• [PROBLEM REQUIREMENTS]:
Your answer should be the full set of records, printed exactly as they stand.

• [Dataset entries]:
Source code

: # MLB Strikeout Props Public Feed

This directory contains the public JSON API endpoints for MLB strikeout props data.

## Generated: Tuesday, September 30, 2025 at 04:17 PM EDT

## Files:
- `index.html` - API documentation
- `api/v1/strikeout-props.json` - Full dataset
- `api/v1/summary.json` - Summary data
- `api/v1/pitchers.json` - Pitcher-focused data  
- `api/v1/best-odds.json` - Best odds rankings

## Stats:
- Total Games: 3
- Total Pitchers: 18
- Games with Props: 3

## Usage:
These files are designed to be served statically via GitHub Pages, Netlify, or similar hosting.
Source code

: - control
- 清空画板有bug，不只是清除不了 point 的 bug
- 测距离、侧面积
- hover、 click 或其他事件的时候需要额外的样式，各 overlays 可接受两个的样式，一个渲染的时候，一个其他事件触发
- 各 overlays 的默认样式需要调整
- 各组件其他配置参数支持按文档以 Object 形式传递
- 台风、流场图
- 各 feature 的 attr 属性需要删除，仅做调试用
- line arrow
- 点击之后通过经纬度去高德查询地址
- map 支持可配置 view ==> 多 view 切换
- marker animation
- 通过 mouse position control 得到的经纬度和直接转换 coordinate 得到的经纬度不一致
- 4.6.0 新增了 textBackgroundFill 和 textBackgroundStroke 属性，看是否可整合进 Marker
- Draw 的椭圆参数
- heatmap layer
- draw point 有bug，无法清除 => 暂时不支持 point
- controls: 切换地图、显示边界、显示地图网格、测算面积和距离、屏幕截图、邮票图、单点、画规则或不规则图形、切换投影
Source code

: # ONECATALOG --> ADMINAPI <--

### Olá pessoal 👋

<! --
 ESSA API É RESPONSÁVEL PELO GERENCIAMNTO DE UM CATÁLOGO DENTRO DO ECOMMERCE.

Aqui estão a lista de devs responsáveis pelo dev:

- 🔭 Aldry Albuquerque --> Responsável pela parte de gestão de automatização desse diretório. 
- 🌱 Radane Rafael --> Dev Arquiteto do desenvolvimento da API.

• [EXPECTED ANSWER]:
Source code

: # MLB Strikeout Props Public Feed

This directory contains the public JSON API endpoints for MLB strikeout props data.

## Generated: Tuesday, September 30, 2025 at 04:17 PM EDT

## Files:
- `index.html` - API documentation
- `api/v1/strikeout-props.json` - Full dataset
- `api/v1/summary.json` - Summary data
- `api/v1/pitchers.json` - Pitcher-focused data  
- `api/v1/best-odds.json` - Best odds rankings

## Stats:
- Total Games: 3
- Total Pitchers: 18
- Games with Props: 3

## Usage:
These files are designed to be served statically via GitHub Pages, Netlify, or similar hosting.
Source code

: - control
- 清空画板有bug，不只是清除不了 point 的 bug
- 测距离、侧面积
- hover、 click 或其他事件的时候需要额外的样式，各 overlays 可接受两个的样式，一个渲染的时候，一个其他事件触发
- 各 overlays 的默认样式需要调整
- 各组件其他配置参数支持按文档以 Object 形式传递
- 台风、流场图
- 各 feature 的 attr 属性需要删除，仅做调试用
- line arrow
- 点击之后通过经纬度去高德查询地址
- map 支持可配置 view ==> 多 view 切换
- marker animation
- 通过 mouse position control 得到的经纬度和直接转换 coordinate 得到的经纬度不一致
- 4.6.0 新增了 textBackgroundFill 和 textBackgroundStroke 属性，看是否可整合进 Marker
- Draw 的椭圆参数
- heatmap layer
- draw point 有bug，无法清除 => 暂时不支持 point
- controls: 切换地图、显示边界、显示地图网格、测算面积和距离、屏幕截图、邮票图、单点、画规则或不规则图形、切换投影
Source code

: # ONECATALOG --> ADMINAPI <--

### Olá pessoal 👋

<! --
 ESSA API É RESPONSÁVEL PELO GERENCIAMNTO DE UM CATÁLOGO DENTRO DO ECOMMERCE.

Aqui estão a lista de devs responsáveis pelo dev:

- 🔭 Aldry Albuquerque --> Responsável pela parte de gestão de automatização desse diretório. 
- 🌱 Radane Rafael --> Dev Arquiteto do desenvolvimento da API.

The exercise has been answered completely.